■ What to do
Gather each line in the entries that includes the string "transport".

Collection entries:
···
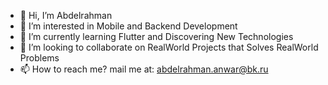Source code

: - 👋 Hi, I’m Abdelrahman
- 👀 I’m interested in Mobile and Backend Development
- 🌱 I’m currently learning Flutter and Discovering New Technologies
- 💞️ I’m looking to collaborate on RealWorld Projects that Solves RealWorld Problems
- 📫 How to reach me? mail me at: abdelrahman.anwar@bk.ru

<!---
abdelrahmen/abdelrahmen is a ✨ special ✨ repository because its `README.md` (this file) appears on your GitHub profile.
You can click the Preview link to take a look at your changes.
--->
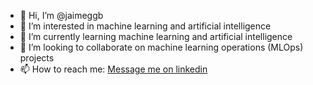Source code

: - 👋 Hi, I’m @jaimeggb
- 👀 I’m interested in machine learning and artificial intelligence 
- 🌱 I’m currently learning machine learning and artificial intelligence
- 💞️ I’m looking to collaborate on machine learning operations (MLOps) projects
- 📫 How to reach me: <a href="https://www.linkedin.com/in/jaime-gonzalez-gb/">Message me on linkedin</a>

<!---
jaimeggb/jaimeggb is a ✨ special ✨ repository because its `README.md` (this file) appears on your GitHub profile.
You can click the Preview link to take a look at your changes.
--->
···
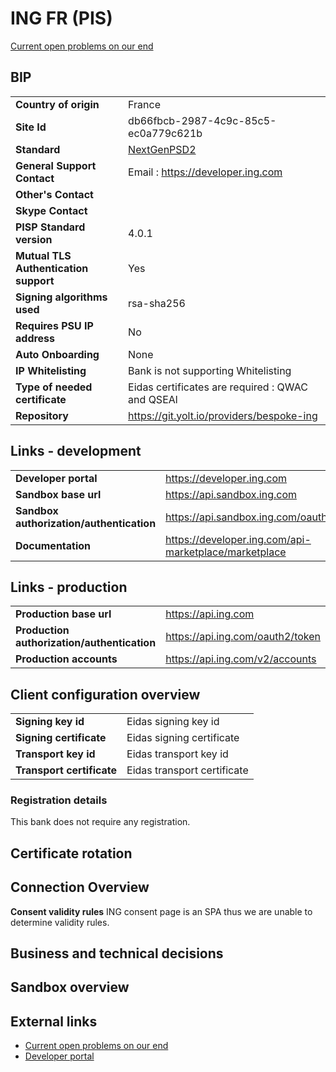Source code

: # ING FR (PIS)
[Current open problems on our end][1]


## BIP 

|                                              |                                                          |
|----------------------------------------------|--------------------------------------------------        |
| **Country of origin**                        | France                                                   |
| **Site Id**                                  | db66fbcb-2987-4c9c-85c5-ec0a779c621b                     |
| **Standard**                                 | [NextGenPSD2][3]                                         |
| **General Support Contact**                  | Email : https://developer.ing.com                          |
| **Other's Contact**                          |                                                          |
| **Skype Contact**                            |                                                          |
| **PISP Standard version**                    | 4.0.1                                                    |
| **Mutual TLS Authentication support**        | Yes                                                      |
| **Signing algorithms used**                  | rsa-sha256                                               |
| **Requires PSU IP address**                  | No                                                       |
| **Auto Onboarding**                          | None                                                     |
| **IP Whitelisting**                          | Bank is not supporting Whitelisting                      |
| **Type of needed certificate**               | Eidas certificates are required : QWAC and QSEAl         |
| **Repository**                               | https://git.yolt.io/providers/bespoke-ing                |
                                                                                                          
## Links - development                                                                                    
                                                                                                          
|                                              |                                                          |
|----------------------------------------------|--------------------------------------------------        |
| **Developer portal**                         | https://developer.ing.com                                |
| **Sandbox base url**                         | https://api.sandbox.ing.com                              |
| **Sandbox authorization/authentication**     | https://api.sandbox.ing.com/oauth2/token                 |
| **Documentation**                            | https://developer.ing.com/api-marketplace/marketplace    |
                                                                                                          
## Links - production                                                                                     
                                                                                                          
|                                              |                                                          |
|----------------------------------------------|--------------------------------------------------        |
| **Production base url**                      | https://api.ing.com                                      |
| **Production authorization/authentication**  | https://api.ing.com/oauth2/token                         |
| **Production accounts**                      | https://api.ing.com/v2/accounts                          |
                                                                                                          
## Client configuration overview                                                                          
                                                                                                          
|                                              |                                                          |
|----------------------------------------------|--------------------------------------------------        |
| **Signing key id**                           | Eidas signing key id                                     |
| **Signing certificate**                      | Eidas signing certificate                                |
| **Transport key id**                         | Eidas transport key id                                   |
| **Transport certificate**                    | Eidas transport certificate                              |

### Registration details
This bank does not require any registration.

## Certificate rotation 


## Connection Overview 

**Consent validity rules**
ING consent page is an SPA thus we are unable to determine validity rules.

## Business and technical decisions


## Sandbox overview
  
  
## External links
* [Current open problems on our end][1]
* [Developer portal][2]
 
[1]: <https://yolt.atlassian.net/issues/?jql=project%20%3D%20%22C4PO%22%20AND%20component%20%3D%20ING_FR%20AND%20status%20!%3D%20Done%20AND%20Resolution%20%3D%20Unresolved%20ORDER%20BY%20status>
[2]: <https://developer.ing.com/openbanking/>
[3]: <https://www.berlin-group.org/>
···
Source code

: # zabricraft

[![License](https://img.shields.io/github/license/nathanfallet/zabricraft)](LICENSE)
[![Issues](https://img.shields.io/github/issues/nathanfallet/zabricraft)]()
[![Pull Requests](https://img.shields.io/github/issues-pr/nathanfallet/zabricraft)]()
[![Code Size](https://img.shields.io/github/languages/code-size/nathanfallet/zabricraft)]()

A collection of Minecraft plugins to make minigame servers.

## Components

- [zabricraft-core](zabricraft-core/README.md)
···
■ Answer to this task
| **Transport key id**                         | Eidas transport key id                                   |
| **Transport certificate**                    | Eidas transport certificate                              |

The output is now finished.